23.8.07

"Donde los ángeles no se aventuran" de E.M. Forster


It is a tragi-comedy describing the consequences of the marriage of Lilia Herriton, an impulsive young widow, to the son of an Italian dentist, Gino Carella, whom she meets while touring in Tuscany, ineffectively chaperoned by 'charming, sober' Caroline Abott. Lilia's mother-in-law in suburban Sawston, outraged by news of the engagement, dispatches her young son Philip Herriton, barrister and aesthete, to break off the match, but he arrives too late, for the couple are already married. Lilia dies shortly afterwards in childbirth, and Philip is once more dispatched, this time accompanied by his sister Harriet, to rescue the baby from imagined disaster.

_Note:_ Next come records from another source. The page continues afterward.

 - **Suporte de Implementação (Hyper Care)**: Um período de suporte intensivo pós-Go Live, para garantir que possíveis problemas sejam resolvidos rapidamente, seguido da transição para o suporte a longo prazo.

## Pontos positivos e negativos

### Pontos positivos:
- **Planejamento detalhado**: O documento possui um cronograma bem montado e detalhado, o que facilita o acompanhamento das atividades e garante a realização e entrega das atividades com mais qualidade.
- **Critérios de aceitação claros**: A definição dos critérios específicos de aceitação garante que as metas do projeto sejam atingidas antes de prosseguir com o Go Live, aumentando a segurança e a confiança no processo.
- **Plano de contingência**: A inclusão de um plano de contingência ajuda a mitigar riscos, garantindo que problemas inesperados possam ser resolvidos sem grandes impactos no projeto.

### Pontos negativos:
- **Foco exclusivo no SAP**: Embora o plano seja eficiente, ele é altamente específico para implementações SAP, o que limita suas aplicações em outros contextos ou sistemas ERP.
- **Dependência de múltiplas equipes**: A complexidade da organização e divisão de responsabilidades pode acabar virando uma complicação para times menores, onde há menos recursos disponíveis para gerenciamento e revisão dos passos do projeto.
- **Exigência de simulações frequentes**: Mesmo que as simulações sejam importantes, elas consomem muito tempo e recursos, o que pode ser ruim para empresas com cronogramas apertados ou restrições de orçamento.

They meet Abbot in Monteriano, and both she and Philip find their intentions waver as they fall under the spell of Italy (there is a fine description of an enthusiastic Italian audience watching Lucia di Lammermoor) and become aware of Gino's strong feelings for and determination to keep his son; once more they admit defeat, recognizing, and in Miss Abbott's case much moved by, Gino's passion.

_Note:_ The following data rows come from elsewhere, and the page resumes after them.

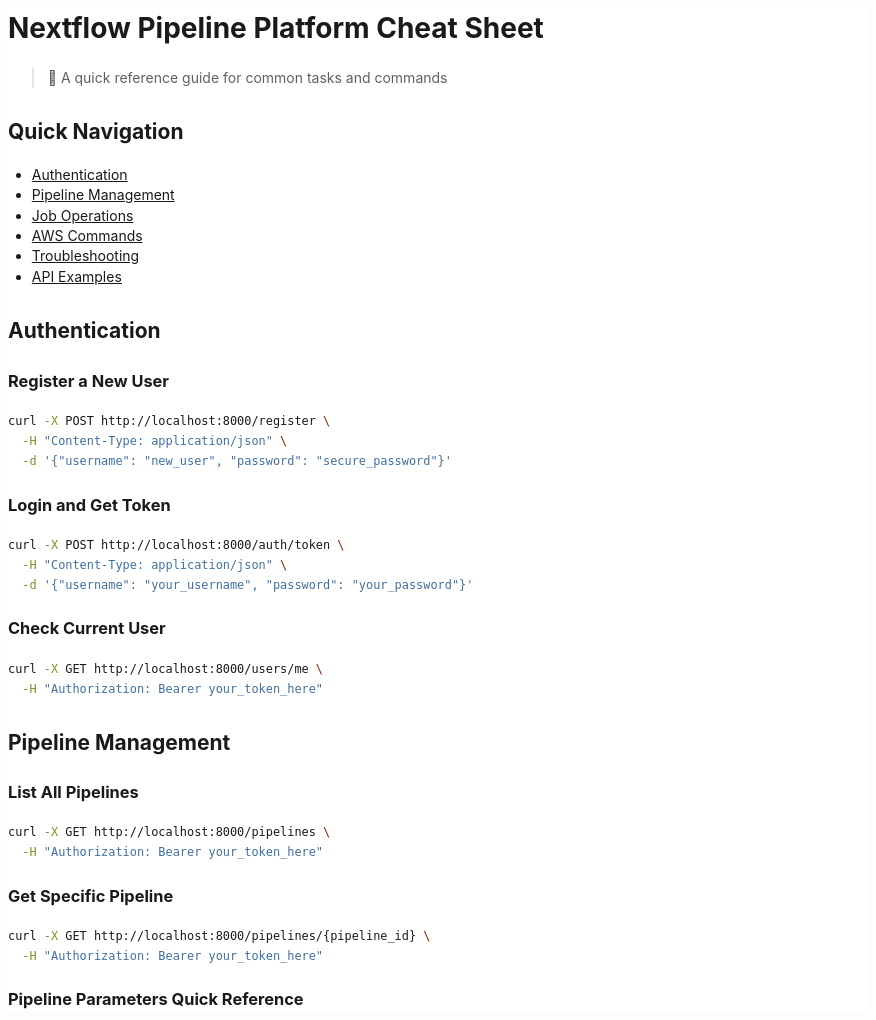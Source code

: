 # Nextflow Pipeline Platform Cheat Sheet

> 📝 A quick reference guide for common tasks and commands

## Quick Navigation

- [Authentication](#authentication)
- [Pipeline Management](#pipeline-management)
- [Job Operations](#job-operations)
- [AWS Commands](#aws-commands)
- [Troubleshooting](#troubleshooting)
- [API Examples](#api-examples)

## Authentication

### Register a New User
```bash
curl -X POST http://localhost:8000/register \
  -H "Content-Type: application/json" \
  -d '{"username": "new_user", "password": "secure_password"}'
```

### Login and Get Token
```bash
curl -X POST http://localhost:8000/auth/token \
  -H "Content-Type: application/json" \
  -d '{"username": "your_username", "password": "your_password"}'
```

### Check Current User
```bash
curl -X GET http://localhost:8000/users/me \
  -H "Authorization: Bearer your_token_here"
```

## Pipeline Management

### List All Pipelines
```bash
curl -X GET http://localhost:8000/pipelines \
  -H "Authorization: Bearer your_token_here"
```

### Get Specific Pipeline
```bash
curl -X GET http://localhost:8000/pipelines/{pipeline_id} \
  -H "Authorization: Bearer your_token_here"
```

### Pipeline Parameters Quick Reference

Without their knowledge Harriet kidnaps the baby, who is accidentally killed when their carriage overturns. Gino, hearing the news, attacks Philip, but the two are reconciled, after a fashion, through Miss Abbott's concern for both. As Philip and Miss Abbott travel back to England, he realizes that he has learned to love her, but she reveals that she loves Gino, and appears to be resigning herself to a spinster's life of good works in Sawston.